Mr Fisher said judges liked dealing with high calibre cases and were disappointed a lot of significant legal argument was dealt with outside their courts.
Justice Winkelmann reported a busy workload at the High Court in 2012.
New business from jury trials rose in 2012 after reaching a four-year low in October 2011.
But new business fell away by 4% in the civil jurisdiction, from 3005 cases in 2011 to 2889 in 2012.
In terms of criminal proceedings - disposals of cases increased, in part due to the introduction of sentencing indications.
The number of insolvency cases filed in the High Court has also been falling from a peak in 2009 which was linked to the global financial crisis.
At the end of 2012 there were 715 active insolvency proceedings - 83 (10%) fewer than at the end of 2011.
But criminal cases heard dropped due to a large number of very long cases heard during the year. Six criminal trials each took at least 30 days to hear.
The High Court has met its target of delivering 90% of judgments within three months, the report said.
Of the civil cases, almost 78% of judgments were delivered within one month and in criminal cases 97% were delivered within one month.

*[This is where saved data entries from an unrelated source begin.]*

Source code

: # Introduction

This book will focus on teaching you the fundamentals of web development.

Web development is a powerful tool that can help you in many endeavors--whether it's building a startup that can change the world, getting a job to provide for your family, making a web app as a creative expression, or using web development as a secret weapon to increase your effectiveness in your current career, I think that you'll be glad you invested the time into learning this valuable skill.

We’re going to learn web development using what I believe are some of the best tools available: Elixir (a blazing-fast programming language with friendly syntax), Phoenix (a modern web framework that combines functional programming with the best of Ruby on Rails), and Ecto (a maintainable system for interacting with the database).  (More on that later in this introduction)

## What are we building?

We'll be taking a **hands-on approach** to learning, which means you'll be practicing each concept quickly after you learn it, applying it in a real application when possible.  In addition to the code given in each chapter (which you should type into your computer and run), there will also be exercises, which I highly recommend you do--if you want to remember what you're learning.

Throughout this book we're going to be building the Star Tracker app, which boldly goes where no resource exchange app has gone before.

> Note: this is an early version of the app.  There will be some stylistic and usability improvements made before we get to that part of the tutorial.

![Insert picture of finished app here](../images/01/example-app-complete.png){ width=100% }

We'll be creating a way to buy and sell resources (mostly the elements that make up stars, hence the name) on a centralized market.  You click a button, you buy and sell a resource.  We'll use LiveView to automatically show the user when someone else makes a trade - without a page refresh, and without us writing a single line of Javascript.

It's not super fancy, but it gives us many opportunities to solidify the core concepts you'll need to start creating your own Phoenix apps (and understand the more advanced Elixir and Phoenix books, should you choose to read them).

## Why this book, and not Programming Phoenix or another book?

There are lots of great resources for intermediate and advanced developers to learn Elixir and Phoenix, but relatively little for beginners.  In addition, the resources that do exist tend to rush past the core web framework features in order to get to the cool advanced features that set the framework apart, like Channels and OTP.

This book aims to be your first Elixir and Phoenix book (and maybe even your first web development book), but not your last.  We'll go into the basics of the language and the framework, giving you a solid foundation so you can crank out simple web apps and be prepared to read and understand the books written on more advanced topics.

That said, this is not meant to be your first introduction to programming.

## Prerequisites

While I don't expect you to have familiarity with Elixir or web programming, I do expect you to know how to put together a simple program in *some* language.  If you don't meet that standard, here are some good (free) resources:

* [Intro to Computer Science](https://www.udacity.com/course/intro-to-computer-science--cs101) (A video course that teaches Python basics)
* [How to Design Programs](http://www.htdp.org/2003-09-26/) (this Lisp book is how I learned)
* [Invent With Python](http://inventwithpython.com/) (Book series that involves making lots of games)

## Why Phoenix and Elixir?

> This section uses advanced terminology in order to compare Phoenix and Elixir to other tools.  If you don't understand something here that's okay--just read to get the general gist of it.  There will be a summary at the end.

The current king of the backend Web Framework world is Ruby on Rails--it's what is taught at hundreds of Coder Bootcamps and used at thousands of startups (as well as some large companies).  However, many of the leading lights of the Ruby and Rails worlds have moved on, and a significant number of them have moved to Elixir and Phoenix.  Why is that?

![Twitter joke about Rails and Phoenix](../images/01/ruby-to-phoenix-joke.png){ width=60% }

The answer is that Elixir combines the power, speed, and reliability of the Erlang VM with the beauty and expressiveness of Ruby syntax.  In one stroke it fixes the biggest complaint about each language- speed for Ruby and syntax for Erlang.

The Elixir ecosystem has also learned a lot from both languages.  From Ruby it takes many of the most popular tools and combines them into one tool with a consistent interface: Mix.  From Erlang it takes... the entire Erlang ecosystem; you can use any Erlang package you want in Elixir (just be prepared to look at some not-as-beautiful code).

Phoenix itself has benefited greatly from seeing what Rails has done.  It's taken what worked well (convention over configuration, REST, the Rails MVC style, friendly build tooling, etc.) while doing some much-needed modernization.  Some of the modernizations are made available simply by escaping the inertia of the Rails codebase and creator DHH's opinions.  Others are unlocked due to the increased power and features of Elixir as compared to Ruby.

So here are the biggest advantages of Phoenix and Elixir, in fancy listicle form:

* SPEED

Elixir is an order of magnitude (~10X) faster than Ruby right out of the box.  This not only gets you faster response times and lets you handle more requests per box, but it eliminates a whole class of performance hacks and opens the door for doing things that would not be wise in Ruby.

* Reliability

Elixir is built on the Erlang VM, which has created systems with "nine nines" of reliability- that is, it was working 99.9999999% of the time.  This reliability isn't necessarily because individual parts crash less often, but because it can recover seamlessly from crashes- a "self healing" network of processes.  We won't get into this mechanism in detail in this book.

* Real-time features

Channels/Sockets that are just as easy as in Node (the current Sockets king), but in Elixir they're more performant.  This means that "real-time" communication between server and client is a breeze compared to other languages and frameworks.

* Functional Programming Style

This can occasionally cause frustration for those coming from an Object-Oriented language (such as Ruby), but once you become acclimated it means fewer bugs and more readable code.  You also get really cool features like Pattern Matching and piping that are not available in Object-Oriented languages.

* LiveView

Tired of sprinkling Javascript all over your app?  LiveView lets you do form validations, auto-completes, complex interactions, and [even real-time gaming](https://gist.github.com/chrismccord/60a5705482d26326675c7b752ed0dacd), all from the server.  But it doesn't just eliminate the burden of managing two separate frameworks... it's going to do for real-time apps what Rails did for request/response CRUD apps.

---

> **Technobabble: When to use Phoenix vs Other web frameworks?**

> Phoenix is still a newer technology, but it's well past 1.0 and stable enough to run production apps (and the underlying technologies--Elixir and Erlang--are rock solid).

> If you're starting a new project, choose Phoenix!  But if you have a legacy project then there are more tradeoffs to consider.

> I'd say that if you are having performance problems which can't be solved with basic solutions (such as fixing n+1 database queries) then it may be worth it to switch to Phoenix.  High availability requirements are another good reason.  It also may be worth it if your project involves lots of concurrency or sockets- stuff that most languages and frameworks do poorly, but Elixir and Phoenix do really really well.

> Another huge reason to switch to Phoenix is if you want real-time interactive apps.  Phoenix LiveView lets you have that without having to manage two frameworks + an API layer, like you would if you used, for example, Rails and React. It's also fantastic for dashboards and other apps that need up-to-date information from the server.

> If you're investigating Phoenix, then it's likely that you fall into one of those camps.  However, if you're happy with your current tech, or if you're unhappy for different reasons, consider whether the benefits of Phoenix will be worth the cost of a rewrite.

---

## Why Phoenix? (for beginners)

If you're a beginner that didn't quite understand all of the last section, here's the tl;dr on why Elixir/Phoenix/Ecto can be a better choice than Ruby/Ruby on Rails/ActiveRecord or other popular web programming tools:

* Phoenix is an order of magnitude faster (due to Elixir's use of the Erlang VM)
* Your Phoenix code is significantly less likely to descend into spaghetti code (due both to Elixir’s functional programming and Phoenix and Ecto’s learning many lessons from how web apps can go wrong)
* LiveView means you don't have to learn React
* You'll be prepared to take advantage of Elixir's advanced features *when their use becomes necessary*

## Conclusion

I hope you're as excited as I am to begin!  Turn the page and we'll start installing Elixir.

Once ready for hearing, the court is able to provide a fixture date for a case within 9 months more than 90% of the time.
The total number of judgments delivered during the year was 1,996 in civil cases and 1,731 in criminal cases.
The number of judges remained steady at 35 judges and 9 associate judges as at December 31 2012.
Public confidence in the High Court is essential for a civil society, Justice Winkelmann said in the report.
Plans to improve the quality of information about the court and access to judgments include being more proactive about making judgments available via the Courts of New Zealand website, and giving notification of expected judgment delivery timeframes.